§ REQUIRED ACTION
Take each line of the records below that contains the string "Chat" and copy it.

§ RECORDS PROVIDED
·····

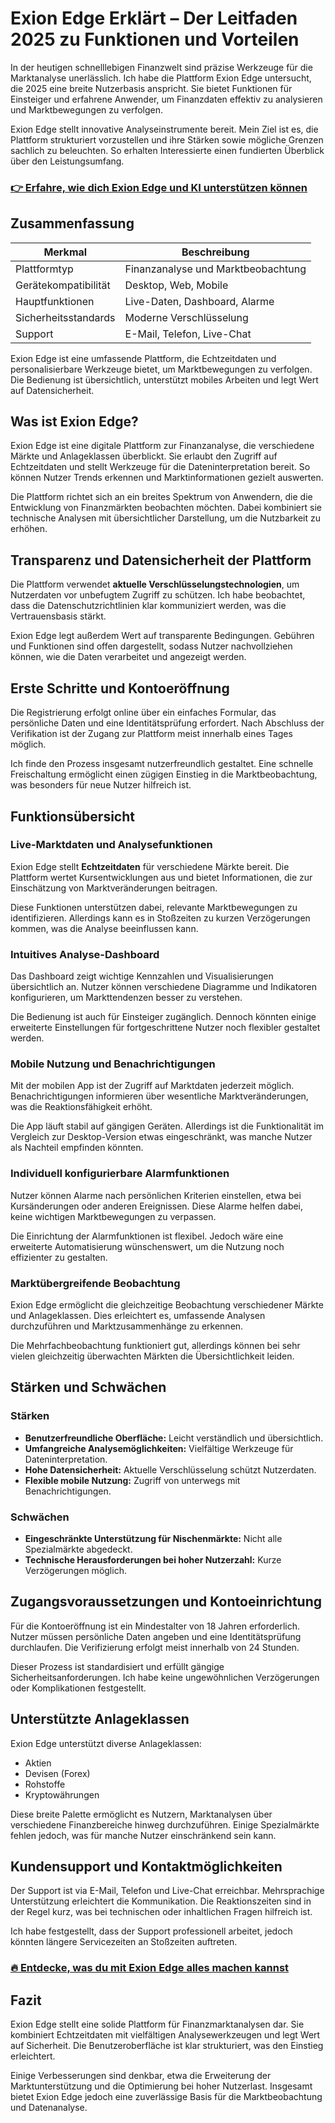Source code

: # Exion Edge Erklärt – Der Leitfaden 2025 zu Funktionen und Vorteilen
   
In der heutigen schnelllebigen Finanzwelt sind präzise Werkzeuge für die Marktanalyse unerlässlich. Ich habe die Plattform Exion Edge untersucht, die 2025 eine breite Nutzerbasis anspricht. Sie bietet Funktionen für Einsteiger und erfahrene Anwender, um Finanzdaten effektiv zu analysieren und Marktbewegungen zu verfolgen.

Exion Edge stellt innovative Analyseinstrumente bereit. Mein Ziel ist es, die Plattform strukturiert vorzustellen und ihre Stärken sowie mögliche Grenzen sachlich zu beleuchten. So erhalten Interessierte einen fundierten Überblick über den Leistungsumfang.

### [👉 Erfahre, wie dich Exion Edge und KI unterstützen können](https://t.co/sV3RP6psij)
## Zusammenfassung  
| Merkmal                     | Beschreibung                      |
|-----------------------------|---------------------------------|
| Plattformtyp                | Finanzanalyse und Marktbeobachtung |
| Gerätekompatibilität        | Desktop, Web, Mobile             |
| Hauptfunktionen             | Live-Daten, Dashboard, Alarme   |
| Sicherheitsstandards        | Moderne Verschlüsselung          |
| Support                    | E-Mail, Telefon, Live-Chat      |

Exion Edge ist eine umfassende Plattform, die Echtzeitdaten und personalisierbare Werkzeuge bietet, um Marktbewegungen zu verfolgen. Die Bedienung ist übersichtlich, unterstützt mobiles Arbeiten und legt Wert auf Datensicherheit.

## Was ist Exion Edge?  
Exion Edge ist eine digitale Plattform zur Finanzanalyse, die verschiedene Märkte und Anlageklassen überblickt. Sie erlaubt den Zugriff auf Echtzeitdaten und stellt Werkzeuge für die Dateninterpretation bereit. So können Nutzer Trends erkennen und Marktinformationen gezielt auswerten.

Die Plattform richtet sich an ein breites Spektrum von Anwendern, die die Entwicklung von Finanzmärkten beobachten möchten. Dabei kombiniert sie technische Analysen mit übersichtlicher Darstellung, um die Nutzbarkeit zu erhöhen.

## Transparenz und Datensicherheit der Plattform  
Die Plattform verwendet **aktuelle Verschlüsselungstechnologien**, um Nutzerdaten vor unbefugtem Zugriff zu schützen. Ich habe beobachtet, dass die Datenschutzrichtlinien klar kommuniziert werden, was die Vertrauensbasis stärkt.

Exion Edge legt außerdem Wert auf transparente Bedingungen. Gebühren und Funktionen sind offen dargestellt, sodass Nutzer nachvollziehen können, wie die Daten verarbeitet und angezeigt werden.

## Erste Schritte und Kontoeröffnung  
Die Registrierung erfolgt online über ein einfaches Formular, das persönliche Daten und eine Identitätsprüfung erfordert. Nach Abschluss der Verifikation ist der Zugang zur Plattform meist innerhalb eines Tages möglich.

Ich finde den Prozess insgesamt nutzerfreundlich gestaltet. Eine schnelle Freischaltung ermöglicht einen zügigen Einstieg in die Marktbeobachtung, was besonders für neue Nutzer hilfreich ist.

## Funktionsübersicht  
### Live-Marktdaten und Analysefunktionen  
Exion Edge stellt **Echtzeitdaten** für verschiedene Märkte bereit. Die Plattform wertet Kursentwicklungen aus und bietet Informationen, die zur Einschätzung von Marktveränderungen beitragen.

Diese Funktionen unterstützen dabei, relevante Marktbewegungen zu identifizieren. Allerdings kann es in Stoßzeiten zu kurzen Verzögerungen kommen, was die Analyse beeinflussen kann.

### Intuitives Analyse-Dashboard  
Das Dashboard zeigt wichtige Kennzahlen und Visualisierungen übersichtlich an. Nutzer können verschiedene Diagramme und Indikatoren konfigurieren, um Markttendenzen besser zu verstehen.

Die Bedienung ist auch für Einsteiger zugänglich. Dennoch könnten einige erweiterte Einstellungen für fortgeschrittene Nutzer noch flexibler gestaltet werden.

### Mobile Nutzung und Benachrichtigungen  
Mit der mobilen App ist der Zugriff auf Marktdaten jederzeit möglich. Benachrichtigungen informieren über wesentliche Marktveränderungen, was die Reaktionsfähigkeit erhöht.

Die App läuft stabil auf gängigen Geräten. Allerdings ist die Funktionalität im Vergleich zur Desktop-Version etwas eingeschränkt, was manche Nutzer als Nachteil empfinden könnten.

### Individuell konfigurierbare Alarmfunktionen  
Nutzer können Alarme nach persönlichen Kriterien einstellen, etwa bei Kursänderungen oder anderen Ereignissen. Diese Alarme helfen dabei, keine wichtigen Marktbewegungen zu verpassen.

Die Einrichtung der Alarmfunktionen ist flexibel. Jedoch wäre eine erweiterte Automatisierung wünschenswert, um die Nutzung noch effizienter zu gestalten.

### Marktübergreifende Beobachtung  
Exion Edge ermöglicht die gleichzeitige Beobachtung verschiedener Märkte und Anlageklassen. Dies erleichtert es, umfassende Analysen durchzuführen und Marktzusammenhänge zu erkennen.

Die Mehrfachbeobachtung funktioniert gut, allerdings können bei sehr vielen gleichzeitig überwachten Märkten die Übersichtlichkeit leiden.

## Stärken und Schwächen  
### Stärken  
- **Benutzerfreundliche Oberfläche:** Leicht verständlich und übersichtlich.  
- **Umfangreiche Analysemöglichkeiten:** Vielfältige Werkzeuge für Dateninterpretation.  
- **Hohe Datensicherheit:** Aktuelle Verschlüsselung schützt Nutzerdaten.  
- **Flexible mobile Nutzung:** Zugriff von unterwegs mit Benachrichtigungen.  

### Schwächen  
- **Eingeschränkte Unterstützung für Nischenmärkte:** Nicht alle Spezialmärkte abgedeckt.  
- **Technische Herausforderungen bei hoher Nutzerzahl:** Kurze Verzögerungen möglich.  

## Zugangsvoraussetzungen und Kontoeinrichtung  
Für die Kontoeröffnung ist ein Mindestalter von 18 Jahren erforderlich. Nutzer müssen persönliche Daten angeben und eine Identitätsprüfung durchlaufen. Die Verifizierung erfolgt meist innerhalb von 24 Stunden.

Dieser Prozess ist standardisiert und erfüllt gängige Sicherheitsanforderungen. Ich habe keine ungewöhnlichen Verzögerungen oder Komplikationen festgestellt.

## Unterstützte Anlageklassen  
Exion Edge unterstützt diverse Anlageklassen:  
- Aktien  
- Devisen (Forex)  
- Rohstoffe  
- Kryptowährungen  

Diese breite Palette ermöglicht es Nutzern, Marktanalysen über verschiedene Finanzbereiche hinweg durchzuführen. Einige Spezialmärkte fehlen jedoch, was für manche Nutzer einschränkend sein kann.

## Kundensupport und Kontaktmöglichkeiten  
Der Support ist via E-Mail, Telefon und Live-Chat erreichbar. Mehrsprachige Unterstützung erleichtert die Kommunikation. Die Reaktionszeiten sind in der Regel kurz, was bei technischen oder inhaltlichen Fragen hilfreich ist.

Ich habe festgestellt, dass der Support professionell arbeitet, jedoch könnten längere Servicezeiten an Stoßzeiten auftreten.

### [🔥 Entdecke, was du mit Exion Edge alles machen kannst](https://t.co/sV3RP6psij)
## Fazit  
Exion Edge stellt eine solide Plattform für Finanzmarktanalysen dar. Sie kombiniert Echtzeitdaten mit vielfältigen Analysewerkzeugen und legt Wert auf Sicherheit. Die Benutzeroberfläche ist klar strukturiert, was den Einstieg erleichtert.

Einige Verbesserungen sind denkbar, etwa die Erweiterung der Marktunterstützung und die Optimierung bei hoher Nutzerlast. Insgesamt bietet Exion Edge jedoch eine zuverlässige Basis für die Marktbeobachtung und Datenanalyse.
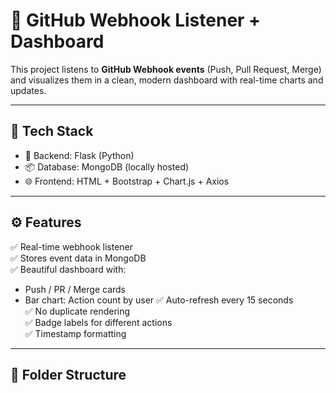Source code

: # 🚀 GitHub Webhook Listener + Dashboard

This project listens to **GitHub Webhook events** (Push, Pull Request, Merge) and visualizes them in a clean, modern dashboard with real-time charts and updates.

---

## 🔧 Tech Stack

- 🐍 Backend: Flask (Python)
- 📦 Database: MongoDB (locally hosted)
- 🌐 Frontend: HTML + Bootstrap + Chart.js + Axios

---

## ⚙️ Features

✅ Real-time webhook listener  
✅ Stores event data in MongoDB  
✅ Beautiful dashboard with:
- Push / PR / Merge cards
- Bar chart: Action count by user
✅ Auto-refresh every 15 seconds  
✅ No duplicate rendering  
✅ Badge labels for different actions  
✅ Timestamp formatting  

---

## 📂 Folder Structure

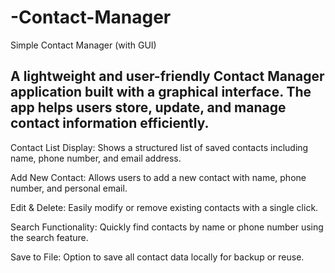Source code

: # -Contact-Manager
Simple Contact Manager (with GUI)
## A lightweight and user-friendly Contact Manager application built with a graphical interface. The app helps users store, update, and manage contact information efficiently.

Contact List Display: Shows a structured list of saved contacts including name, phone number, and email address.

Add New Contact: Allows users to add a new contact with name, phone number, and personal email.

Edit & Delete: Easily modify or remove existing contacts with a single click.

Search Functionality: Quickly find contacts by name or phone number using the search feature.

Save to File: Option to save all contact data locally for backup or reuse.
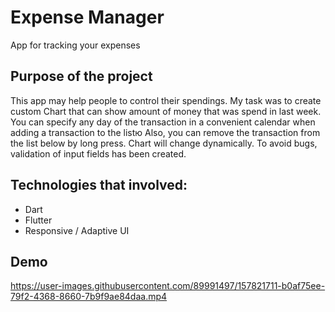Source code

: # Expense Manager
App for tracking your expenses

## Purpose of the project

This app may help people to control their spendings. My task was to create custom Chart that can show amount of money that was spend in last week. You can specify any day of the transaction in a convenient calendar when adding a transaction to the listю Also, you can remove the transaction from the list below by long press. Chart will change dynamically.
To avoid bugs, validation of input fields has been created.

## Technologies that involved:
- Dart
- Flutter
- Responsive / Adaptive UI

## Demo


https://user-images.githubusercontent.com/89991497/157821711-b0af75ee-79f2-4368-8660-7b9f9ae84daa.mp4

·····

§ ANSWER FOR THIS EXERCISE
| Support                    | E-Mail, Telefon, Live-Chat      |
Der Support ist via E-Mail, Telefon und Live-Chat erreichbar. Mehrsprachige Unterstützung erleichtert die Kommunikation. Die Reaktionszeiten sind in der Regel kurz, was bei technischen oder inhaltlichen Fragen hilfreich ist.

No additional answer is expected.